乳液水热碳化法制备空心碳球的工艺及机理研究

Hollow carbon spheres have many advantages of large inner space, low density, and high chemical stability etc., so they have great application potential in the fields of catalyst, batteries, gas separator, and so on. Because the common used preparation method is complex, environmentally harmful, and difficult to control the structure of product, in this project a new strategy for the synthesis of hollow carbon spheres is proposed by the combination of emulsion soft-template and hydrothermal carbonization. Using biomass as the raw material, emulsion droplet as the soft template, the carbon material is in-situ polymerized on the interface of oil and water by hydrothermal carbonization. By optimizing process and studying mechanism, the characteristics of hollow sphere can be precisely controlled. The research will be focused on the surface tension of droplet, the stabilizing thermodynamically conditions, the uniformity of droplet and the interface structure. The species of chemical bonds between carbon source and surfactant molecule and the formation mechanism of composite emulsion will be identified.
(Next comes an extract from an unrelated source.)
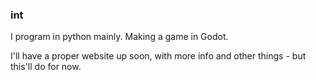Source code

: ### int
I program in python mainly. Making a game in Godot.

I'll have a proper website up soon, with more info and other things - but this'll do for now.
According to colloid stability theory, the parameters like emulsifier, size distribution of droplet, density difference of two phases, charge, interfacial film, viscosity, and temperature will be studied. The emulsion interface instability law, and molecule transfer and deemulsification model will be established. The carbonization mechanism and the relation of emulsion, temperature and structure, composition will be identified. The aim of project is to facilely and reliably prepare hollow carbon spheres by biomass. This study will develop the understanding of hydrothermal carbonization mechanism, enrich the theory of emulsion, and finally promote the large-scale utilization of hollow carbon spheres.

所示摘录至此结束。